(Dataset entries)
__________________________________________________

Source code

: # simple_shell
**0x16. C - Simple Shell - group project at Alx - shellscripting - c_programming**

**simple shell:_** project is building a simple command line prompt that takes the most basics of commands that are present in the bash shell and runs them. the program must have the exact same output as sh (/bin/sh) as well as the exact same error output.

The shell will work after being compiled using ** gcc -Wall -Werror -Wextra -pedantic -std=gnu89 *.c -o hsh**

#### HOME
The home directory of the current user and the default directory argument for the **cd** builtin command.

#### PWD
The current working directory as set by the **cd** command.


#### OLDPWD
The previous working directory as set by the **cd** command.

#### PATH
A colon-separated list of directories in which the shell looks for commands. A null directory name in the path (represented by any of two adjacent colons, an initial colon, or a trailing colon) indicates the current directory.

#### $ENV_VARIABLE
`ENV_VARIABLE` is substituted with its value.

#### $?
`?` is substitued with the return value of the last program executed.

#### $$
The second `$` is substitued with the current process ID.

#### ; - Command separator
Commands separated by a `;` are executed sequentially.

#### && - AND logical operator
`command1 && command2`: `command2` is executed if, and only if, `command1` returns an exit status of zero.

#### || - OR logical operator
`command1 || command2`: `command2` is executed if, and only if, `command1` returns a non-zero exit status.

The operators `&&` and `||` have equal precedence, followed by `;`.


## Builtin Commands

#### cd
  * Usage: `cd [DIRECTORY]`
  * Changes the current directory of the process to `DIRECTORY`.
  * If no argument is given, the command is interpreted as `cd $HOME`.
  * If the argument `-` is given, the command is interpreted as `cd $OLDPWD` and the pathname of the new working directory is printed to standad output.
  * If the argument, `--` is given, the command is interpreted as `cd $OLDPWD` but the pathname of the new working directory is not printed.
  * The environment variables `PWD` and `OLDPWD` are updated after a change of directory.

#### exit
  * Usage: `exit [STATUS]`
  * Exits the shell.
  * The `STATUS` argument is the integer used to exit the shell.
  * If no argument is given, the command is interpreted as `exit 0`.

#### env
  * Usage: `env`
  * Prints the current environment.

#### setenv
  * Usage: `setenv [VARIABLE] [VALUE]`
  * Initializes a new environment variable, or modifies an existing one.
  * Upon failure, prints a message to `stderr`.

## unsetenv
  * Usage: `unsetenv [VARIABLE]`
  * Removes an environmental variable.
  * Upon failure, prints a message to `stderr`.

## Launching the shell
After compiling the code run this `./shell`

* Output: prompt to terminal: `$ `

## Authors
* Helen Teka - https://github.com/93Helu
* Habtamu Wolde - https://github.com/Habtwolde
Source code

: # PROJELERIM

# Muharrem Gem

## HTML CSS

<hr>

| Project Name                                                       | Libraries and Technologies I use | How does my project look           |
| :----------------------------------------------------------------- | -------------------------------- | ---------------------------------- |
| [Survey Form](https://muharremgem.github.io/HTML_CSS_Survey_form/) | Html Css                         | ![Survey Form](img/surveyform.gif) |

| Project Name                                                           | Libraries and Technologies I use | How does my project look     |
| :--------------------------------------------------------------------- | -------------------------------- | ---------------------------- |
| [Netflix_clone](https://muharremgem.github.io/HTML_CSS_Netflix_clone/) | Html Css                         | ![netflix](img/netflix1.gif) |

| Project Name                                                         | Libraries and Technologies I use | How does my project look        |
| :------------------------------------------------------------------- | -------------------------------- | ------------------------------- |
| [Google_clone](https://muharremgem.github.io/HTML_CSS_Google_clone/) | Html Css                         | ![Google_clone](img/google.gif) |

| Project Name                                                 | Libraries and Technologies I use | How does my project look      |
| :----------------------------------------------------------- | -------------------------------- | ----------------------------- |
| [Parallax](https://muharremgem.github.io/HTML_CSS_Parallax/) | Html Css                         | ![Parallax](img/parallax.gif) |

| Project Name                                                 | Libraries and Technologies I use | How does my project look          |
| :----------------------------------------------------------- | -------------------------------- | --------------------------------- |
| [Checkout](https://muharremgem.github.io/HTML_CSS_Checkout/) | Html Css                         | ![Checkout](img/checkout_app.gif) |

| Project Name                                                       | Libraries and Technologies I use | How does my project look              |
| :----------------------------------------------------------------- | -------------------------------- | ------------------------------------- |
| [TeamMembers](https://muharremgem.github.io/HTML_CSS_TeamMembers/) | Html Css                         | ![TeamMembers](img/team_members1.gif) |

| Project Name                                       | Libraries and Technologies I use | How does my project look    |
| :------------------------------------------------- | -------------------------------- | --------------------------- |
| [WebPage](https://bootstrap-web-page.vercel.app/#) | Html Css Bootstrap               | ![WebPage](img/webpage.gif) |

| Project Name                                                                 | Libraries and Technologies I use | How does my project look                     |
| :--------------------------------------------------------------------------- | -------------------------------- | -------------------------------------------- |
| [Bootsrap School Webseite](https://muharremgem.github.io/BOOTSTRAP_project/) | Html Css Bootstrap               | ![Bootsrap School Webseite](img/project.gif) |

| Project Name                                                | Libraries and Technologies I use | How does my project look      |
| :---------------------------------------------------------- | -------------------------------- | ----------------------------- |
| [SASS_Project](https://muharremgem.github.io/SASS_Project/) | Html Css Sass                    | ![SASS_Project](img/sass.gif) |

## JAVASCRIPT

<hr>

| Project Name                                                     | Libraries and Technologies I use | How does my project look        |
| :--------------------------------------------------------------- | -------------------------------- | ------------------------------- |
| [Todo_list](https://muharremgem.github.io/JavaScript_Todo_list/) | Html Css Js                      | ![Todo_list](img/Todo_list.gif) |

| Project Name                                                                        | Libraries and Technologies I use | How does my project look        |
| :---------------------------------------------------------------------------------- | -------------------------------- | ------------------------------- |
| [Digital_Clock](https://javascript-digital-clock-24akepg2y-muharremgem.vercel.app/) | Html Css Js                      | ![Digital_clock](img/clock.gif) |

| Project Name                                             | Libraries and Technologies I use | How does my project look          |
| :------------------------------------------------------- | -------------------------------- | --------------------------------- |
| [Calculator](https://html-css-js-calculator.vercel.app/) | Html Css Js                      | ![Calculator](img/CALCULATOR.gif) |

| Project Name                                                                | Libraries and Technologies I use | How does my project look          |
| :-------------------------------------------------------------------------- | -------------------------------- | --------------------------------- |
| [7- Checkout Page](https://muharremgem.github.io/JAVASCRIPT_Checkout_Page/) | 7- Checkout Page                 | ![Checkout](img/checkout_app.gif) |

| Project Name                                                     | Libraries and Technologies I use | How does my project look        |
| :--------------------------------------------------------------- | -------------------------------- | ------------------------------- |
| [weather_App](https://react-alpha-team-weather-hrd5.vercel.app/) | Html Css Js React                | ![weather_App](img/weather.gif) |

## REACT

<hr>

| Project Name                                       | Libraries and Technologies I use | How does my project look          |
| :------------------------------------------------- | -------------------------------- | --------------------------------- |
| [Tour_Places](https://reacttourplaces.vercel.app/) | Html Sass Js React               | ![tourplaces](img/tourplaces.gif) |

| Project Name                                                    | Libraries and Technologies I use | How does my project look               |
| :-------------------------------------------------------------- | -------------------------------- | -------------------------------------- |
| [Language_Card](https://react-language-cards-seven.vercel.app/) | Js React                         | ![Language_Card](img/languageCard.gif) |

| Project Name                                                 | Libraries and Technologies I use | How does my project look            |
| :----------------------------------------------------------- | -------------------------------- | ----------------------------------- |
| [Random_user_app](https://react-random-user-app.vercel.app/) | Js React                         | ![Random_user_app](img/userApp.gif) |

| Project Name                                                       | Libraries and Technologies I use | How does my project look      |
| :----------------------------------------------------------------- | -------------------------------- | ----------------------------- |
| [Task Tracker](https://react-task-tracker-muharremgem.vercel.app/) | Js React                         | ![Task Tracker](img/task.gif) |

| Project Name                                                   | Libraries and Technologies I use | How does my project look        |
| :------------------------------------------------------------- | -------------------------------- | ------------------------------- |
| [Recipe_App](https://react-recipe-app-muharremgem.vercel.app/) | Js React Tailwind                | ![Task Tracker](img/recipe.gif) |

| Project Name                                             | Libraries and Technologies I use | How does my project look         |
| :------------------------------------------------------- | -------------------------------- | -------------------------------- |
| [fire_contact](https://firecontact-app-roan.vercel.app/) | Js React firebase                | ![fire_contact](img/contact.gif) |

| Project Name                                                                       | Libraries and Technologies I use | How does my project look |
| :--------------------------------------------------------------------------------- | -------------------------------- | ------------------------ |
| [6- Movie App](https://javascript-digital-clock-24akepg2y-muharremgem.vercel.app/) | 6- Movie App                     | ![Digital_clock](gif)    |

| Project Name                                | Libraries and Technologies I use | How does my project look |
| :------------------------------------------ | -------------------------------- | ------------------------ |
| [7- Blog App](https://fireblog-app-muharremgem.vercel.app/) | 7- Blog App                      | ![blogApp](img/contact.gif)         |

__________________________________________________

*WORK INSTRUCTION*
Every line that contains the string "substitued" should be returned from the data.

*SOLUTION TO THIS TASK*
`?` is substitued with the return value of the last program executed.
The second `$` is substitued with the current process ID.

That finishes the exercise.